> **Your instructions**: When you reach the line that contains "The front-end of" in the data below, start reproducing lines exactly, and stop after the line that contains "for Geo and".

> **Exercise data**:

########################################

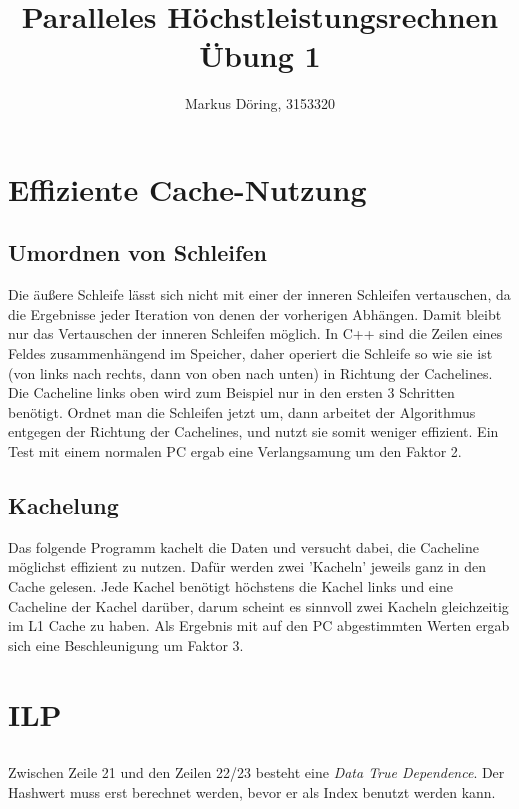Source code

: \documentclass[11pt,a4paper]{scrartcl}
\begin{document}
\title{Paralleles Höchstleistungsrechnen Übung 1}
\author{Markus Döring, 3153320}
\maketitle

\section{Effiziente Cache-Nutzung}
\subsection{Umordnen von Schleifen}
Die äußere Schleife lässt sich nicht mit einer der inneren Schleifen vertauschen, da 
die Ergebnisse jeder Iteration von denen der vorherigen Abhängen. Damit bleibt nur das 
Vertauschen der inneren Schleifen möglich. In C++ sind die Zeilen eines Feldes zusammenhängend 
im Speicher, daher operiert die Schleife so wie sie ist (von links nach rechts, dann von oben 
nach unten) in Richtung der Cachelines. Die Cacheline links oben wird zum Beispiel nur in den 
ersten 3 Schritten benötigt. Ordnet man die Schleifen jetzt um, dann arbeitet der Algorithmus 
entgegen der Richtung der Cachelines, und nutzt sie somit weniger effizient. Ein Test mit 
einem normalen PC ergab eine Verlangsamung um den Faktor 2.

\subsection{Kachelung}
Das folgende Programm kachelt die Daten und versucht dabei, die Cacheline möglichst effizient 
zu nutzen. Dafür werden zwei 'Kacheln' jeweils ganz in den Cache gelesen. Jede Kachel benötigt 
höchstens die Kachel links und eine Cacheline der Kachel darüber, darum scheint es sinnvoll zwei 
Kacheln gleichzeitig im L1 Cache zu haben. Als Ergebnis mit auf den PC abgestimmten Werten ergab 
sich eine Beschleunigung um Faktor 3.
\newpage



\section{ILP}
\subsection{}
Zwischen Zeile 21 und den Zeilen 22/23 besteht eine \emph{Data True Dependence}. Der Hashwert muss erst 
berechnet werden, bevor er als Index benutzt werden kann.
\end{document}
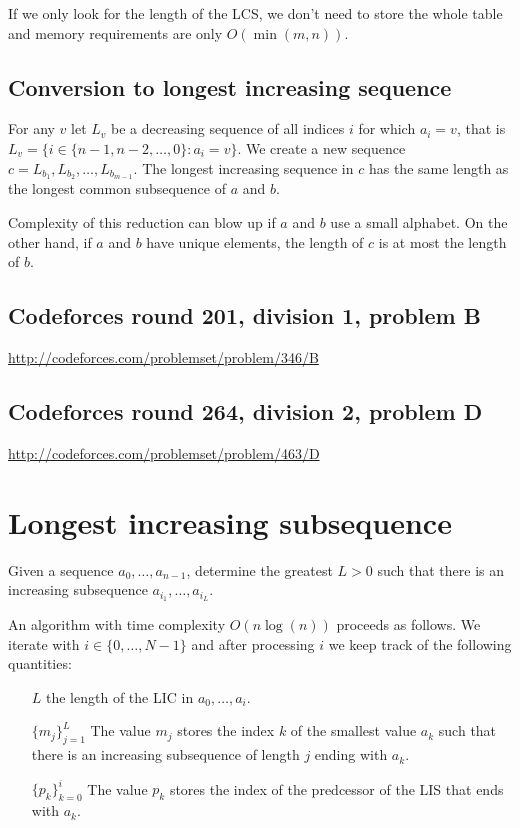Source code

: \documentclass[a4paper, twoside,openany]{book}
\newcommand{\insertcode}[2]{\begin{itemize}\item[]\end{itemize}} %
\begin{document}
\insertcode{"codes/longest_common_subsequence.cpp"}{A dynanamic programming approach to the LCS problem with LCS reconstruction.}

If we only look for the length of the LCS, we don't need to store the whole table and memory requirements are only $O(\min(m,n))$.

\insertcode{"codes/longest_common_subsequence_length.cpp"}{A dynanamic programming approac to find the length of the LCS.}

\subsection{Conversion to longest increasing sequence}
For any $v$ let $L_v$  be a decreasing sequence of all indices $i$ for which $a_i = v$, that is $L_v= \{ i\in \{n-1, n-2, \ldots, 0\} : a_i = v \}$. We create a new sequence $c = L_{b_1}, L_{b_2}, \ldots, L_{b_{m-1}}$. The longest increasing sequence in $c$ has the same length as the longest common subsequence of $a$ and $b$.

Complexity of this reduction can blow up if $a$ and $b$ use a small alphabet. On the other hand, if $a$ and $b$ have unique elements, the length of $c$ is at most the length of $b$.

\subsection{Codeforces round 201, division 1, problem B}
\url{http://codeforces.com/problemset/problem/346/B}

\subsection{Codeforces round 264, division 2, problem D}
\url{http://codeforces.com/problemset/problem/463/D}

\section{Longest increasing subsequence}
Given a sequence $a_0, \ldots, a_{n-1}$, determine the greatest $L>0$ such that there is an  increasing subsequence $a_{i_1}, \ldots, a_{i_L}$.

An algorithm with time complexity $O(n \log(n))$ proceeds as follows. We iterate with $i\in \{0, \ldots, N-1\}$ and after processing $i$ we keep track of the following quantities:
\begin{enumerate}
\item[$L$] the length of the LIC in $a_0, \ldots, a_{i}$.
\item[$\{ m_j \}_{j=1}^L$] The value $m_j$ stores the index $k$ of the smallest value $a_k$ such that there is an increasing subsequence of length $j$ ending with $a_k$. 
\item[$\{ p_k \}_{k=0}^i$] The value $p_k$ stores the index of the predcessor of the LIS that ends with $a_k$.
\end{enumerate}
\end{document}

########################################

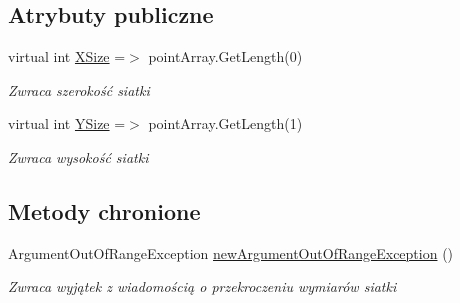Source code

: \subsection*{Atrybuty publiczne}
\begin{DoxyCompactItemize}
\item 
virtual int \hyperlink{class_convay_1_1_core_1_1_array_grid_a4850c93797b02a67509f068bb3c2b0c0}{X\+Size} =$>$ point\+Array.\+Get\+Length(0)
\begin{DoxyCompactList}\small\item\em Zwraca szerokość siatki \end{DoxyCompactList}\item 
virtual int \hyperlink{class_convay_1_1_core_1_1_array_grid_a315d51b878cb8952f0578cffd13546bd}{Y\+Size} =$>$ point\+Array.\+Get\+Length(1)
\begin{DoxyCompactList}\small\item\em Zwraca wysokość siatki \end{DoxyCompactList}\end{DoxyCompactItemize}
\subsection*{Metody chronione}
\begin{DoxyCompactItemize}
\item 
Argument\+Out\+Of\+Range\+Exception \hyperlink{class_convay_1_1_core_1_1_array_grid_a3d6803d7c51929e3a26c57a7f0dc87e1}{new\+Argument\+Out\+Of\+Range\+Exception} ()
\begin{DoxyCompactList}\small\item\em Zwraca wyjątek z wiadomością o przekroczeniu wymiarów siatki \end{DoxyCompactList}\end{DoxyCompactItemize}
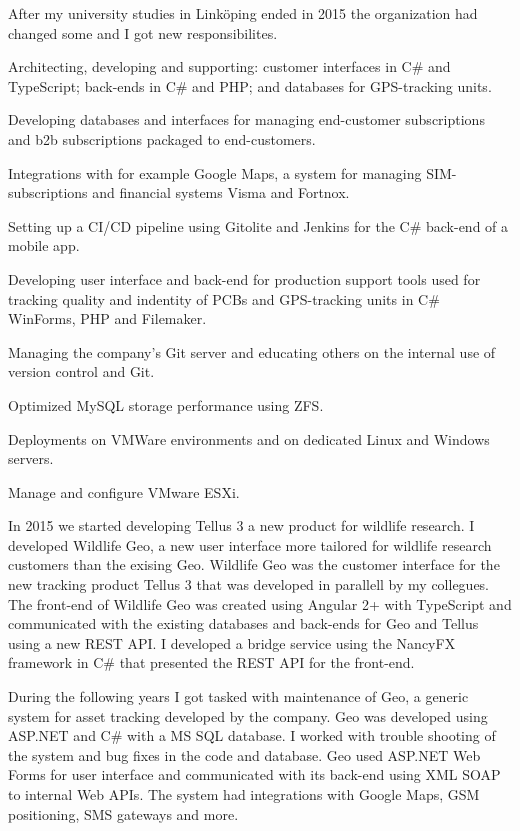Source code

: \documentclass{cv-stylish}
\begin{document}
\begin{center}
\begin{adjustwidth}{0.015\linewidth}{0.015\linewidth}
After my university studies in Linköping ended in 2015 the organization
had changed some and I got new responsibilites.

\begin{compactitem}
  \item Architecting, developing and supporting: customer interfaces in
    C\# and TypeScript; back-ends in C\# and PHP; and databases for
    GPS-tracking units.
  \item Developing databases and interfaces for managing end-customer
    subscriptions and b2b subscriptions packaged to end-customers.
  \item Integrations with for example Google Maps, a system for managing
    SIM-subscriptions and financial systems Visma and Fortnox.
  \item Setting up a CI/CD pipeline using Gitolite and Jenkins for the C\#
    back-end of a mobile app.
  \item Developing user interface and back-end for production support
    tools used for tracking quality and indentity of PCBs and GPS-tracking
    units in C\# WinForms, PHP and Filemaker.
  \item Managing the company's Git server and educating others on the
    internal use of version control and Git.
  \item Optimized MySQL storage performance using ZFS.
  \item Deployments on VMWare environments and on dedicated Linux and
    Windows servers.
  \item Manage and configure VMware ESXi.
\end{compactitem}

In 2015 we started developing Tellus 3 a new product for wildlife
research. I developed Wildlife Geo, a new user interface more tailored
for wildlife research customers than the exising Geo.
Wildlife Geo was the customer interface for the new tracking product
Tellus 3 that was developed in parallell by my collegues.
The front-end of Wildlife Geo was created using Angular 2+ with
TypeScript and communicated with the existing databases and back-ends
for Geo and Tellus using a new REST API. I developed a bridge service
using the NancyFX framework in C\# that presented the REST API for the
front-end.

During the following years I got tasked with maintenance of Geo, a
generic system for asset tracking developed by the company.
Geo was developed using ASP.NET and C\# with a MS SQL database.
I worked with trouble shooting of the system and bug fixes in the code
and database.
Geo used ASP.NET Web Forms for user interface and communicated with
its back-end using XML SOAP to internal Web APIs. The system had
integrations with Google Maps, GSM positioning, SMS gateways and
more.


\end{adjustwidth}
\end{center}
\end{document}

########################################

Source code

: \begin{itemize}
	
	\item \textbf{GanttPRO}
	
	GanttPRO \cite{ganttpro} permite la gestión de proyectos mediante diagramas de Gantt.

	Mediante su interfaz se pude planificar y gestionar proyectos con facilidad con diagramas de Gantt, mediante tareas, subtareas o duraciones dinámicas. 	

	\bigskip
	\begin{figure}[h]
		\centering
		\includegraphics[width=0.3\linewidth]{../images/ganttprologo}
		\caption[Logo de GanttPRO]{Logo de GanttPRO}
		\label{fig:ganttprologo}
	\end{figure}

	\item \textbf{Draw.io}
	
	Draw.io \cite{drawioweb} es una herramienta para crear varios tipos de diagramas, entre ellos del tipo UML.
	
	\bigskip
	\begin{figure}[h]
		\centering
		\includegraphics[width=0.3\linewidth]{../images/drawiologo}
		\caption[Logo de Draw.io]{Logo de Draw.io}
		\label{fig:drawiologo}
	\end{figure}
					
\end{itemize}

########################################

> **Response box**:
The front-end of Wildlife Geo was created using Angular 2+ with
TypeScript and communicated with the existing databases and back-ends
for Geo and Tellus using a new REST API. I developed a bridge service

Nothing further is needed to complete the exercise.